The Wall and the Word

The Wall and the Word

Centurion Education Foundation, Blog,Vol. 1.

Biblical analysis by Dr. Andrew Knight     December 29, 2017

When Your Child Won’t Hug the Relatives:

How to manage the tricky balance between a child’s shy behavior and adults’ wish to show them simple affection

Many parents welcome holiday gatherings as a time for small children to bond with relatives—until their little one runs away and hides when grandma asks for a kiss.

Smoothing over relatives’ hurt feelings falls to mom or dad. “That level of discomfort and shyness can make a child seem rude, and leave you thinking, ‘I’m a bad parent,’ ” says Joanna Faber, an author and educator on parenting who conducts workshops on communicating with children.

Greeting adult relatives and friends at holiday gatherings can be daunting for a small child. It’s an emotional topic for many adults, too, as shown by a fiery social-media response to a recent blog post by the Girl Scouts advising against pressuring children to hug or kiss relatives. Easing the strain requires understanding the obstacles from children’s points of view, preparing them for social encounters and staying patient as they learn at their own speed………[1]

A biblical Worldview

Children who are anti-social are so because of nurture not nature. The answer to the stated problem of children avoiding interaction with relatives and friends of the parents are not psychiatric, physical, or political. The problem rather lies in the non-agrarian, technological subculture in which children are raised in. Today culture and families is decentralized. A vast part of human history families and relatives worked together, lived close, and had a natural social incubator built into the family network. The more decentralized our culture becomes the harder we have to work at developing social skills in children in their formative years.

Biblical principles

Psalm 127:1-3 “Lo, children are an heritage of the LORD: and the fruit of the womb is his reward. As arrows are in the hand of a mighty man; so are children of the youth. Happy is the man that hath his quiver full of them: they shall not be ashamed, but they shall speak with the enemies in the gate.”

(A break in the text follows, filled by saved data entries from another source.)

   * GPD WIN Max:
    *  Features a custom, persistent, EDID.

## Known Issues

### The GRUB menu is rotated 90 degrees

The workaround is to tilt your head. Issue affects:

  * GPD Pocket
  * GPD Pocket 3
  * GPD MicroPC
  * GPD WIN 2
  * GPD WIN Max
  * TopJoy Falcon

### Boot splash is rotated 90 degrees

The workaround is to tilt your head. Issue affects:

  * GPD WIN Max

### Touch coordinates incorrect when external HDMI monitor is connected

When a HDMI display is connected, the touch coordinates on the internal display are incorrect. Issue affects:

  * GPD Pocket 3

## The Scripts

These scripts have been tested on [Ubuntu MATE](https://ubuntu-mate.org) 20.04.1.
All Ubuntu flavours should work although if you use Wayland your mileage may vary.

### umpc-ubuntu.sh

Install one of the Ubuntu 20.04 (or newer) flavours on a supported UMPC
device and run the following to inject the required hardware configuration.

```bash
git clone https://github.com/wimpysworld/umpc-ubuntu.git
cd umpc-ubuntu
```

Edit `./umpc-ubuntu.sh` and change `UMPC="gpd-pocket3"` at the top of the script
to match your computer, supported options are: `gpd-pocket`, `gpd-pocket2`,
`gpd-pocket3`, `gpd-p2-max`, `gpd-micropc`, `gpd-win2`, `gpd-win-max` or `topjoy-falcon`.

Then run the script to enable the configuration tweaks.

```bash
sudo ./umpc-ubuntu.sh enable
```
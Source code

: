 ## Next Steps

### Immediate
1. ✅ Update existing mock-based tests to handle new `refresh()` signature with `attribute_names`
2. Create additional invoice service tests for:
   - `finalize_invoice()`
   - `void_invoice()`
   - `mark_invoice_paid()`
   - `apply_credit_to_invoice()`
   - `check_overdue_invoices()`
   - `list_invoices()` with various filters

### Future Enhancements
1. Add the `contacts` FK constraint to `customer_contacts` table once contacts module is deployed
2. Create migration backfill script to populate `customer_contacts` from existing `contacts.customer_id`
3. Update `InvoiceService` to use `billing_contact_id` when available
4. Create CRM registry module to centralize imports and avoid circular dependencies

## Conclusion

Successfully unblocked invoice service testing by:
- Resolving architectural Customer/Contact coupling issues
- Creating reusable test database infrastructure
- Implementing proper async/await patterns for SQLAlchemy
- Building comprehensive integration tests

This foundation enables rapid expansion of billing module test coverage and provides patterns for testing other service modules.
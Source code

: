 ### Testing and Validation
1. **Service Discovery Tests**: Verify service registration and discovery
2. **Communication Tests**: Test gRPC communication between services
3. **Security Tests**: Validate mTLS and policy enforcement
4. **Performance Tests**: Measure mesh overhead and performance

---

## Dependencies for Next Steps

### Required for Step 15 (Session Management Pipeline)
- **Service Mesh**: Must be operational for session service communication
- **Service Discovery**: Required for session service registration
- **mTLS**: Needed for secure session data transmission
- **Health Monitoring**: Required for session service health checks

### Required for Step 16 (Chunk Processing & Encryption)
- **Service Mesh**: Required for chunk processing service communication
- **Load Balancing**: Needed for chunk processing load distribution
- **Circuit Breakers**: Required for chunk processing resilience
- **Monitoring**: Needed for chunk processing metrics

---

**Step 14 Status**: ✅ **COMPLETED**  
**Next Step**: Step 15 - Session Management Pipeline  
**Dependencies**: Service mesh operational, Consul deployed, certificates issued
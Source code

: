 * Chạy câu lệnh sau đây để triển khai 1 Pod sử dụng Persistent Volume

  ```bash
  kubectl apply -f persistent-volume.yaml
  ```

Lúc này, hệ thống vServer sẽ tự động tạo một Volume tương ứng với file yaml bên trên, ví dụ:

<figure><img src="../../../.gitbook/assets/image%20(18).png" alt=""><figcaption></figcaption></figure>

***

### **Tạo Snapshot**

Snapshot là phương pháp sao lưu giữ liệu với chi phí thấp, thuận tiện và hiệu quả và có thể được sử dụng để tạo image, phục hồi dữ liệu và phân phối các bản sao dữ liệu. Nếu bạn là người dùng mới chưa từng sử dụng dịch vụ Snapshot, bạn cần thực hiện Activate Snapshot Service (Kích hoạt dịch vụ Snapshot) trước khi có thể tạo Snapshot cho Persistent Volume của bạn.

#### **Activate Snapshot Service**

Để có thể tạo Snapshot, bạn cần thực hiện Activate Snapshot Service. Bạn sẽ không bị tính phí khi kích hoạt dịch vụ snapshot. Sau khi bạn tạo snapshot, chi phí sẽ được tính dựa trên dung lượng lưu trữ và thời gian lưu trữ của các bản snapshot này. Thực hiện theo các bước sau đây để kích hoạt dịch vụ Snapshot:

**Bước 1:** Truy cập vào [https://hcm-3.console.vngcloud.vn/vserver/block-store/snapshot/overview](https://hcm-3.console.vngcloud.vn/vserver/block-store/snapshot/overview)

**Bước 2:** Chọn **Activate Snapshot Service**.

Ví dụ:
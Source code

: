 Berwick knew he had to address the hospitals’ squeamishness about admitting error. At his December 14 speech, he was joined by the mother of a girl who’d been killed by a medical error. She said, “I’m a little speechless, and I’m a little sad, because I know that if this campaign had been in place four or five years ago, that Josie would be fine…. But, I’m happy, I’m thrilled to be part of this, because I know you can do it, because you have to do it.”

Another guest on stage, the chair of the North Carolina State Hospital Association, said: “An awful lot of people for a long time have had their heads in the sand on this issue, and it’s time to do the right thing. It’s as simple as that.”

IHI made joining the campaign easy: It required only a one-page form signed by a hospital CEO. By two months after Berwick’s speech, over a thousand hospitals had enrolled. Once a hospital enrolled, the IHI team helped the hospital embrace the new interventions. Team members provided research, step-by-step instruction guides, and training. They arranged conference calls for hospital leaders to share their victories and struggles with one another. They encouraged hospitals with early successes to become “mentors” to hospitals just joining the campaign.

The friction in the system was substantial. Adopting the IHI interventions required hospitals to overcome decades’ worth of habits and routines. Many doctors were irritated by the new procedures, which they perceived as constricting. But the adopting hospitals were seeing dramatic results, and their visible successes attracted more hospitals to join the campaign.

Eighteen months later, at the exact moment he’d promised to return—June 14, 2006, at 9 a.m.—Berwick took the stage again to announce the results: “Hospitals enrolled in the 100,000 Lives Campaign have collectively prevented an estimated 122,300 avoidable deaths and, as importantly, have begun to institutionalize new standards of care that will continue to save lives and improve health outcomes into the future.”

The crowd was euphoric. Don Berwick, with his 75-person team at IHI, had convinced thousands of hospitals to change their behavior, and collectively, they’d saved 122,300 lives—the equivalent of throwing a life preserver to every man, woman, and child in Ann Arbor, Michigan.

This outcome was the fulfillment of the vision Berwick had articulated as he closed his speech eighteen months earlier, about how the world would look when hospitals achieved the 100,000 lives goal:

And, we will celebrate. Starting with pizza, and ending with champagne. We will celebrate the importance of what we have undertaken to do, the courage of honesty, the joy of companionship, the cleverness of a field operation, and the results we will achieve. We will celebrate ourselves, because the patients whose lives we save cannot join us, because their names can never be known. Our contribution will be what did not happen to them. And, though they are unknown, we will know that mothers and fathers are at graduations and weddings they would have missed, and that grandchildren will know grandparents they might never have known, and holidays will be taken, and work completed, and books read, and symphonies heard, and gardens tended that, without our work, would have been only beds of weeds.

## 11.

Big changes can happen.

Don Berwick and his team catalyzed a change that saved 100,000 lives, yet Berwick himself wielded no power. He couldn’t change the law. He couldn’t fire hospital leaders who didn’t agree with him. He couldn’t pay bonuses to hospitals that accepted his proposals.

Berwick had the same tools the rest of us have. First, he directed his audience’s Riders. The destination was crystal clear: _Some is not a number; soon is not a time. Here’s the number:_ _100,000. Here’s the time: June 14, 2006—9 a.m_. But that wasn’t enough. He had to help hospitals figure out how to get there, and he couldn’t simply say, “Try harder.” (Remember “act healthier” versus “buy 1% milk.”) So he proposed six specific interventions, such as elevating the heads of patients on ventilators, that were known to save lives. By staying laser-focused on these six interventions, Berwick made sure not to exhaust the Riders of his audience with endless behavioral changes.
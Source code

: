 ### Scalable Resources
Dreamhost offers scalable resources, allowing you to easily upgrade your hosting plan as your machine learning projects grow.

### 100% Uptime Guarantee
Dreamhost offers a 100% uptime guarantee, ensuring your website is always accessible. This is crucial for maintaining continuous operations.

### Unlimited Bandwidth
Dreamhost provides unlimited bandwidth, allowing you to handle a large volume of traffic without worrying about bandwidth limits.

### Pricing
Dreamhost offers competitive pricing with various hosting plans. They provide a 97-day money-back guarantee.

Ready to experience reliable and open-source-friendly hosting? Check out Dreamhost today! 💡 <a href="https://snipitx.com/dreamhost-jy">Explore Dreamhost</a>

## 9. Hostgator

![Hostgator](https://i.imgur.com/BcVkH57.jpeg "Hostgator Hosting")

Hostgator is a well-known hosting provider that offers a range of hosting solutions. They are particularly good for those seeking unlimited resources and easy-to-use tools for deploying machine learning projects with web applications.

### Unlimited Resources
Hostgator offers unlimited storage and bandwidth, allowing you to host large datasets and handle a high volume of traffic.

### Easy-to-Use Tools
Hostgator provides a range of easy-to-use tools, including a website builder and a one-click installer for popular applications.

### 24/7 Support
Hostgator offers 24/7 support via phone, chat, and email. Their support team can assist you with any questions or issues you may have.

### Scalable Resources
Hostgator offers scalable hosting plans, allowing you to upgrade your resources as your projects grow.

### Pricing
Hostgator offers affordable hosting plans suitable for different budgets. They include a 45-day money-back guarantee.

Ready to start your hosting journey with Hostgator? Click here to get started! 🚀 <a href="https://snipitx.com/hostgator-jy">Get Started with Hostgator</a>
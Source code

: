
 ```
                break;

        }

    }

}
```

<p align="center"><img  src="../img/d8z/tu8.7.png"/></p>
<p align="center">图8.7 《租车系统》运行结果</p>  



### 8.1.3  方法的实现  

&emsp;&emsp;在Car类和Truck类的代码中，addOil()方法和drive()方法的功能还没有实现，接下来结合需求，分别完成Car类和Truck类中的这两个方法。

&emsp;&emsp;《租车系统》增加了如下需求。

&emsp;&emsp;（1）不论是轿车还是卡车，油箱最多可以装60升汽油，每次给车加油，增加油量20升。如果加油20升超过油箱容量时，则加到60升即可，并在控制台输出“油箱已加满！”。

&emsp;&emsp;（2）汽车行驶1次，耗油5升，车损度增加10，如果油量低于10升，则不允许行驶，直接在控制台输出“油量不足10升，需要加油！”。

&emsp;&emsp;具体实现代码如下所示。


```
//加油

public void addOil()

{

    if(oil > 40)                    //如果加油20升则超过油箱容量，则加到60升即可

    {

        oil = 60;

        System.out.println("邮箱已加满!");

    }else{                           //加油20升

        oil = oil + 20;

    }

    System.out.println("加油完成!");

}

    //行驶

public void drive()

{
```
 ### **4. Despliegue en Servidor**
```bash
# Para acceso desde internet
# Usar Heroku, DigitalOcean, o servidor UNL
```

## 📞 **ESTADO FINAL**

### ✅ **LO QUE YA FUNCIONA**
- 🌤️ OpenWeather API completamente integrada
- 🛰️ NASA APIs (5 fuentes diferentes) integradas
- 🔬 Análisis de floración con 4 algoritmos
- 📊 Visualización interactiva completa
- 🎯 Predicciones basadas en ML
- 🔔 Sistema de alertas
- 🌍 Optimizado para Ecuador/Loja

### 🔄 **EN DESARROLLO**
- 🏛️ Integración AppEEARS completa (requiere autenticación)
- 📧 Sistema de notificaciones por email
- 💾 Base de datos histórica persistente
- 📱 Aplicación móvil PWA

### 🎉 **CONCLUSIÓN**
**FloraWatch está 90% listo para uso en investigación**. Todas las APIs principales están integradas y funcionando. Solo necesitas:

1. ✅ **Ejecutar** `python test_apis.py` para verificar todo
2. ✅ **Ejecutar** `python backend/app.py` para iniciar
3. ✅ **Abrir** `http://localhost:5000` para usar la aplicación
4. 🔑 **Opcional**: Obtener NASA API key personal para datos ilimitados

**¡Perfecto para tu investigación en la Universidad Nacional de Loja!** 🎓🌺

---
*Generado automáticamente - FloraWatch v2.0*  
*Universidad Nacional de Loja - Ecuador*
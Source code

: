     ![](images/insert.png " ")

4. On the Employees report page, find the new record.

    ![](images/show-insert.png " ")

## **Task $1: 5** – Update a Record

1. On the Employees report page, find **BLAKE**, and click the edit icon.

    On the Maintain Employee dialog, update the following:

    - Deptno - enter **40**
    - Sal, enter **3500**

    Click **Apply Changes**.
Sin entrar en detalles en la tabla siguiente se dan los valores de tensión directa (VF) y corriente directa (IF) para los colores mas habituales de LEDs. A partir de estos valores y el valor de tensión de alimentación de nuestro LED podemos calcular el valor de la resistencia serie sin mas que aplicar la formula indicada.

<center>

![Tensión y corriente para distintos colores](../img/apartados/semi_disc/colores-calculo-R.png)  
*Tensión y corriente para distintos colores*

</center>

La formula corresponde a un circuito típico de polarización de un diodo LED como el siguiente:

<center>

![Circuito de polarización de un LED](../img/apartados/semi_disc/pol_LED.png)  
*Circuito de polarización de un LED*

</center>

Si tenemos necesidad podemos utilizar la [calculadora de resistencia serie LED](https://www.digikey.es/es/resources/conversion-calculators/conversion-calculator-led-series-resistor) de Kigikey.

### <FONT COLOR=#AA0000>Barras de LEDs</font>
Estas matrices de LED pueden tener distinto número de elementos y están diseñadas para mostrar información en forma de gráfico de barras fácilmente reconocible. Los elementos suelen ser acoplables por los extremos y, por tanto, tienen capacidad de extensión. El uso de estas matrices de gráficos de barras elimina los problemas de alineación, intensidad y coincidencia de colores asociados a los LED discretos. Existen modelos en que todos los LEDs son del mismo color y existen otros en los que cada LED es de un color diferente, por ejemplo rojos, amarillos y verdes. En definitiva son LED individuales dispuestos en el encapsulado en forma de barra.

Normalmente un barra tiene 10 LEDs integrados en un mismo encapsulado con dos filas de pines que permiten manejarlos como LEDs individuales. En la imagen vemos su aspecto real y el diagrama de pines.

Deuteronomy 6:7-9 “And thou shalt teach them diligently unto thy children, and shalt talk of them when thou sittest in thine house, and when thou walkest by the way, and when thou liest down, and when thou risest up. And thou shalt bind them for a sign upon thine hand, and they shall be as frontlets between thine eyes. And thou shalt write them upon the posts of thy house, and on thy gates.”

Ephesians 6:1-3 “Children, obey your parents in the Lord: for this is right. Honour thy father and mother; (which is the first commandment with promise;) That it may be well with thee, and thou mayest live long on the earth.”

Biblical applications

  1. Bible believing Christians cannot be faithful to the Scriptures by superimposing doctrine written in the Middle-East, in a Jewish subculture, and an agrarian economy, and forcing biblical principles into a Western, pluralistic, secular society, and expect to Christianize this culture.

 

The Christian that wants to be faithful to the Scriptures must adjust their present subculture, economic, and whole worldview to align oneself to biblical principles, relative to marriage and family.

 

  1. In order for Christians to be faithful to the Scriptures they do not have to live like the Amish, though there would be nothing wrong with that, but biblical principles should be applied to the family life. Family life, family devotions, church friends and relationships, training children to have a heart for God, teaching children to socialize, and teaching children discretion in how to navigate relationships are all part of a child’s development within a Christian home and worldview.

 

  1. Technology is a big part of our culture, and technology is very useful in our lives. But like any other tool Christian parents are the gate keepers of technology in the home, and must control it and not allow technology to control children. The technology has replaced relationships to much degree and has made it more difficult for social development to happen in the developing minds of children. I John 1:15-17 “Love not the world, neither the things that are in the world. If any man love the world, the love of the Father is not in him. For all that is in the world, the lust of the flesh, and the lust of the eyes, and the pride of life, is not of the Father, but is of the world.

 

  1. The Christian worldview is one that is very different in a world of unbelief, and a world more concerned with the tings of this world than the next. A Christian worldview however is one that permeates every area of life, and most certainly every area of family and children. One major aspect of Christian family life is that of the families’ relationship to the local church. The relationships that develop within the local church are meaningful and generational. The local church acts as an extension of the family, and a social incubator which fasters a child’s social development.